The CG can access InterAKTIV after follow-up assessments (6 months after randomisation). In the CG, access to TAU is not restricted. Since TAU may vary across participants, a detailed TAU description is obtained via the Questionnaire for Health-Related Resource Use in an Elderly Population at post-treatment (FIMA,65 see moderators).

Outcome measures

The questionnaires are surveyed online at all measurement points. Additionally, structured telephone interviews are conducted with all participants at all measurement points. A second rater evaluates 10% of the interviews to determine interrater reliability. For an overview of instruments at screening, baseline (t1), post treatment (t2) and follow-up (t3), see table 2.

Table 2

Overview of variables, outcome assessments and assessment time points

Primary outcome

The primary outcome is depressive symptom severity assessed with the 16-item QIDS-C.57 66 The QIDS-C measures the nine depression criterion symptom domains from the DSM during the past 7 days67: sad mood, concentration/decision-making, self-outlook, suicidal ideation, involvement, energy/fatigability, weight/appetite change and psychomotor changes. Items are scored on a scale from 0 to 3 (total score=0–27). The QIDS-C has displayed good psychometric properties, such as a good internal consistency (α=0.85), an acceptable concurrent validity and sensitivity to symptom change in patients with major depressive disorder (MDD66 68).

Secondary outcomes

Depression outcomes

Severity of depressive symptoms is assessed in a self-report format using the German version of the PHQ-9.69 The PHQ-9 consists of nine items rated on a 4-point scale ranging from 0 to 3 (0=not at all to 3=nearly every day) and assesses depressive symptoms during the past 2 weeks. The computerised version of the PHQ-9 has shown high internal consistency (α=0.8870).

Depression remission is assessed using the SCID-5-CV (section A58) at post measurement (t2) and follow-up (t3). Participants that no longer fulfil diagnostic criteria for a MDE classify as remitted.

Depression response is assessed according to Jacobson and Truax71 using the QIDS-C scores. Participants are classified as responders if they received a symptom reduction according to the reliable change index (Reliable Change Index (RCI)>1.96).

BA and physical activity

BA is assessed with the Behavioral Activation for Depression Scale (BADS; German version72). The BADS is a 25-item self-report scale assessing individuals’ activity levels and avoidance behaviour during the past 7 days.73 Items are scored on a 7-point scale from 0 (not at all) to 6 (completely). The BADS comprises four subscales: Activation, Avoidance/Rumination, Work/School Impairment and Social Impairment. Its total scores indicate whether the intervention increases the participants’ activity levels in their everyday life.

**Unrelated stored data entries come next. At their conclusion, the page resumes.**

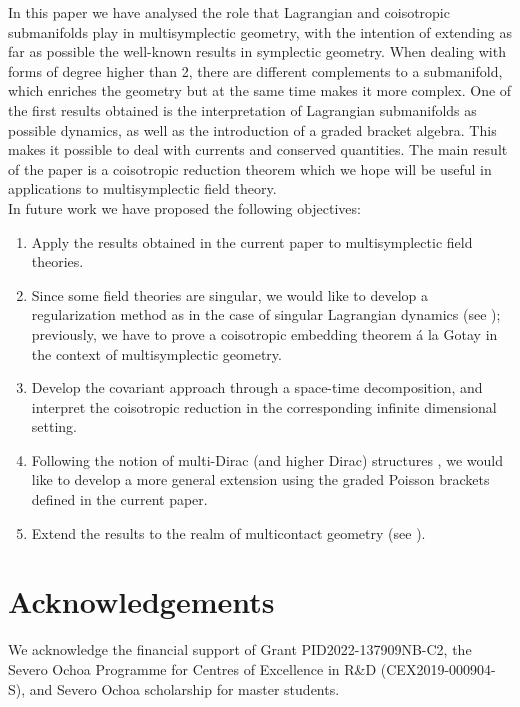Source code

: In this paper we have analysed the role that Lagrangian and coisotropic submanifolds play in multisymplectic geometry, with the intention of extending as far as possible the well-known results in symplectic geometry. When dealing with forms of degree higher than 2, there are different complements to a submanifold, which enriches the geometry but at the same time makes it more complex. One of the first results obtained is the interpretation of Lagrangian submanifolds as possible dynamics, as well as the introduction of a graded bracket algebra. This makes it possible to deal with currents and conserved quantities. The main result of the paper is a coisotropic reduction theorem which we hope will be useful in applications to multisymplectic field theory.\\

In future work we have proposed the following objectives:

\begin{enumerate}

\item Apply the results obtained in the current paper to multisymplectic field theories.

\item Since some field theories are singular, we would like to develop a regularization method as in the case of singular Lagrangian dynamics (see \cite{ibort-marin}); previously, we have to prove a coisotropic embedding theorem \'a la Gotay \cite{gotay,zambon} in the context of multisymplectic geometry.

\item  Develop the covariant approach through a space-time decomposition, and interpret the coisotropic reduction in the corresponding infinite dimensional setting.

\item Following the notion of multi-Dirac (and higher Dirac) structures \cite{joris_MultiDirac1,jorisDirac2, ZambonDirac, BursztynDirac}, we would like to develop a more general extension using the graded Poisson brackets defined in the current paper.

\item Extend the results to the realm of multicontact geometry (see \cite{multicontacto}).

\end{enumerate}

\section*{Acknowledgements}

We acknowledge the financial support of Grant PID2022-137909NB-C2, the Severo Ochoa Programme for Centres of Excellence in R\&D (CEX2019-000904-S), and Severo Ochoa scholarship for master students.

The German version of the BADS has shown good psychometric properties, with good internal consistency (α=0.85), construct validity and change sensitivity.72

Physical activity is assessed using the International Physical Activity Questionnaire—Short Form (IPAQ-SF, German version74). This 7-item self-report scale assesses the frequency and duration with which vigorous, moderate and walking activity was performed during the past 7 days. The IPAQ protocol is used to generate the total physical activity score (MET-minutes/week).75 The IPAQ-SF has shown good validity and test-retest reliability.76

Motivational and volitional outcomes

Following the HAPA-model, the subsequent motivational and volitional outcomes are assessed at baseline, post measurement and follow-up: outcome expectancies, self-efficacy, intention strength, action planning, coping planning and action control. For this study, existing scales assessing HAPA-related motivational and volitional variables were adapted to the target behaviour ‘behavioural activation’ and the target population of participants with MDE, according to semantic rules (cf.77). Except for strength of intention (0=‘do not intend at all’ to 5=‘strongly intend’), all motivational and volitional outcomes are rated on a 4-point scale ranging from 1 (‘not correct’) to 4 (‘correct’). In the IG, changes in the motivational and volitional variables and depressive symptomatology are also assessed after each intervention module via a single item.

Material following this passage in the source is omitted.